→ **Instructions for the task**
Would you repeat the entries beneath, with nothing changed?

→ **Saved data entries**
>>

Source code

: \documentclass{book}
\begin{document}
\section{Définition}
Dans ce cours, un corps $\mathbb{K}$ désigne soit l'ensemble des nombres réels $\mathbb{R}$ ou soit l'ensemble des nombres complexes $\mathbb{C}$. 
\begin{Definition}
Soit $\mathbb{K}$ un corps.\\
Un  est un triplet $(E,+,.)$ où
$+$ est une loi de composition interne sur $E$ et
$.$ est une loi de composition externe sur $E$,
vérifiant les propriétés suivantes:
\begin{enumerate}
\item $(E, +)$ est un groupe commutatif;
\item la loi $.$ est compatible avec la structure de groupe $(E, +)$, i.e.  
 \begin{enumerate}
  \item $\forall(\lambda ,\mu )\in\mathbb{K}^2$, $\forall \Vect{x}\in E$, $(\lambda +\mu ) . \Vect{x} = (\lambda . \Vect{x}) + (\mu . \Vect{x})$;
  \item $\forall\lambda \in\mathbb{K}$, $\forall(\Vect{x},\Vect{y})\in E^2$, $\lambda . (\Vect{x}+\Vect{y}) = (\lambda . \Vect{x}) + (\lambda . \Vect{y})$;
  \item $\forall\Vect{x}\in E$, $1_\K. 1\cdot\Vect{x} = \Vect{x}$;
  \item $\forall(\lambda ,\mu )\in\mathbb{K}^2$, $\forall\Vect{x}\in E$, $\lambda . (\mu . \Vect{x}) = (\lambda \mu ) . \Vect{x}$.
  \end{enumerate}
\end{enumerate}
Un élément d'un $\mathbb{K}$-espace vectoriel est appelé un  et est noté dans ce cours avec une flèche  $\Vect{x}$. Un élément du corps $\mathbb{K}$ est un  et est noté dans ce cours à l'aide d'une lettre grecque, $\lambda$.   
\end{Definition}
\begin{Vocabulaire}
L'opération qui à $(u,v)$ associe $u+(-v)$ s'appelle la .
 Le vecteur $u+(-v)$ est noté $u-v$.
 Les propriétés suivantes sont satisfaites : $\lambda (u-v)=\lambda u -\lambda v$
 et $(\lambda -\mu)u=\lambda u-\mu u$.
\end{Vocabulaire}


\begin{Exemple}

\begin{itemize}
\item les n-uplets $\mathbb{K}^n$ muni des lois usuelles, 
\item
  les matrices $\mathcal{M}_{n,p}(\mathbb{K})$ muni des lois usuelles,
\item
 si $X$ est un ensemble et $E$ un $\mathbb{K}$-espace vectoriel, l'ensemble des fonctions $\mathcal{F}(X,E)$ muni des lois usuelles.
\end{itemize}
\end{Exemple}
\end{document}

<<

→ **Output below**
Source code

: \documentclass{book}
\begin{document}
\section{Définition}
Dans ce cours, un corps $\mathbb{K}$ désigne soit l'ensemble des nombres réels $\mathbb{R}$ ou soit l'ensemble des nombres complexes $\mathbb{C}$. 
\begin{Definition}
Soit $\mathbb{K}$ un corps.\\
Un  est un triplet $(E,+,.)$ où
$+$ est une loi de composition interne sur $E$ et
$.$ est une loi de composition externe sur $E$,
vérifiant les propriétés suivantes:
\begin{enumerate}
\item $(E, +)$ est un groupe commutatif;
\item la loi $.$ est compatible avec la structure de groupe $(E, +)$, i.e.  
 \begin{enumerate}
  \item $\forall(\lambda ,\mu )\in\mathbb{K}^2$, $\forall \Vect{x}\in E$, $(\lambda +\mu ) . \Vect{x} = (\lambda . \Vect{x}) + (\mu . \Vect{x})$;
  \item $\forall\lambda \in\mathbb{K}$, $\forall(\Vect{x},\Vect{y})\in E^2$, $\lambda . (\Vect{x}+\Vect{y}) = (\lambda . \Vect{x}) + (\lambda . \Vect{y})$;
  \item $\forall\Vect{x}\in E$, $1_\K. 1\cdot\Vect{x} = \Vect{x}$;
  \item $\forall(\lambda ,\mu )\in\mathbb{K}^2$, $\forall\Vect{x}\in E$, $\lambda . (\mu . \Vect{x}) = (\lambda \mu ) . \Vect{x}$.
  \end{enumerate}
\end{enumerate}
Un élément d'un $\mathbb{K}$-espace vectoriel est appelé un  et est noté dans ce cours avec une flèche  $\Vect{x}$. Un élément du corps $\mathbb{K}$ est un  et est noté dans ce cours à l'aide d'une lettre grecque, $\lambda$.   
\end{Definition}
\begin{Vocabulaire}
L'opération qui à $(u,v)$ associe $u+(-v)$ s'appelle la .
 Le vecteur $u+(-v)$ est noté $u-v$.
 Les propriétés suivantes sont satisfaites : $\lambda (u-v)=\lambda u -\lambda v$
 et $(\lambda -\mu)u=\lambda u-\mu u$.
\end{Vocabulaire}


\begin{Exemple}

\begin{itemize}
\item les n-uplets $\mathbb{K}^n$ muni des lois usuelles, 
\item
  les matrices $\mathcal{M}_{n,p}(\mathbb{K})$ muni des lois usuelles,
\item
 si $X$ est un ensemble et $E$ un $\mathbb{K}$-espace vectoriel, l'ensemble des fonctions $\mathcal{F}(X,E)$ muni des lois usuelles.
\end{itemize}
\end{Exemple}
\end{document}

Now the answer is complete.